* **PROBLEM TO SOLVE**
Locate each line in the records containing "https". Copy it.

* **SUPPLIED INFORMATION**
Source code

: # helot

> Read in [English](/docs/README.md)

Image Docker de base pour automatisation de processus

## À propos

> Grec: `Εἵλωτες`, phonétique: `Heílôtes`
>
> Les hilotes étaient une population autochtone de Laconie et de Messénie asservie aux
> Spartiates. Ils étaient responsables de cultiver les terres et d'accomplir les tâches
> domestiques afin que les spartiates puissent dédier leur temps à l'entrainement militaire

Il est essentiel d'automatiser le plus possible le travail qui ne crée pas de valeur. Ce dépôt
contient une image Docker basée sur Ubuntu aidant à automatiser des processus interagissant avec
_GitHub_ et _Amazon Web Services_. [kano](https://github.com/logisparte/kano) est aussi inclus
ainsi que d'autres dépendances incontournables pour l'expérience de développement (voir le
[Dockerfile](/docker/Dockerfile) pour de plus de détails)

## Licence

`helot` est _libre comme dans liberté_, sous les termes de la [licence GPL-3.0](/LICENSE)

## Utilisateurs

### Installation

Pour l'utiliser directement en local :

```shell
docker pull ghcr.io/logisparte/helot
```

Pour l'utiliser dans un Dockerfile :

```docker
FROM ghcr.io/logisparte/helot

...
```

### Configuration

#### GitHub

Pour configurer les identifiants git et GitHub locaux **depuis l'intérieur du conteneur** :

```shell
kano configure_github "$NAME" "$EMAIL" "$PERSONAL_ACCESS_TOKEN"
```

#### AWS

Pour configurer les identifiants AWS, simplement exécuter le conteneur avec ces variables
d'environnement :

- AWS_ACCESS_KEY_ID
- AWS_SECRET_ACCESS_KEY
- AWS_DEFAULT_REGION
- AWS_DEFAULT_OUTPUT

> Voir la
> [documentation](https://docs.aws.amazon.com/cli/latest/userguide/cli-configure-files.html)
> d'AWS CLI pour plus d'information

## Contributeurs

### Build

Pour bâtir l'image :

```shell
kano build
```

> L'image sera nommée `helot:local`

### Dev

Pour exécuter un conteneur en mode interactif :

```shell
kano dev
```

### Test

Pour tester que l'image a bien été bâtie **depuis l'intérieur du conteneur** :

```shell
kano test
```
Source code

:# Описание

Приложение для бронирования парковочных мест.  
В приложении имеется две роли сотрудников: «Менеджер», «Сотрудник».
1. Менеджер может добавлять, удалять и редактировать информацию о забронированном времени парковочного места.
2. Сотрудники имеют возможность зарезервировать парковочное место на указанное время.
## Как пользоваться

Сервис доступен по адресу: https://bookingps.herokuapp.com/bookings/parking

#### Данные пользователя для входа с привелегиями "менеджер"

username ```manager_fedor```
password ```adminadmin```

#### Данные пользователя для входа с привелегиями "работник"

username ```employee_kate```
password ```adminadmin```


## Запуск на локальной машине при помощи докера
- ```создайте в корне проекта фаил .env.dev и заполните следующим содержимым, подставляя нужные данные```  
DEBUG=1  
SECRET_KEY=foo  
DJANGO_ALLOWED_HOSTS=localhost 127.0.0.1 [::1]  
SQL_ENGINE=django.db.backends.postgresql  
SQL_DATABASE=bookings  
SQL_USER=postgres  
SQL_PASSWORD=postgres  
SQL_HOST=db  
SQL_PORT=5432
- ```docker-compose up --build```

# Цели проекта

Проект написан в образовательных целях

* **ANSWER FOR THE TASK**
_GitHub_ et _Amazon Web Services_. [kano](https://github.com/logisparte/kano) est aussi inclus
> [documentation](https://docs.aws.amazon.com/cli/latest/userguide/cli-configure-files.html)
Сервис доступен по адресу: https://bookingps.herokuapp.com/bookings/parking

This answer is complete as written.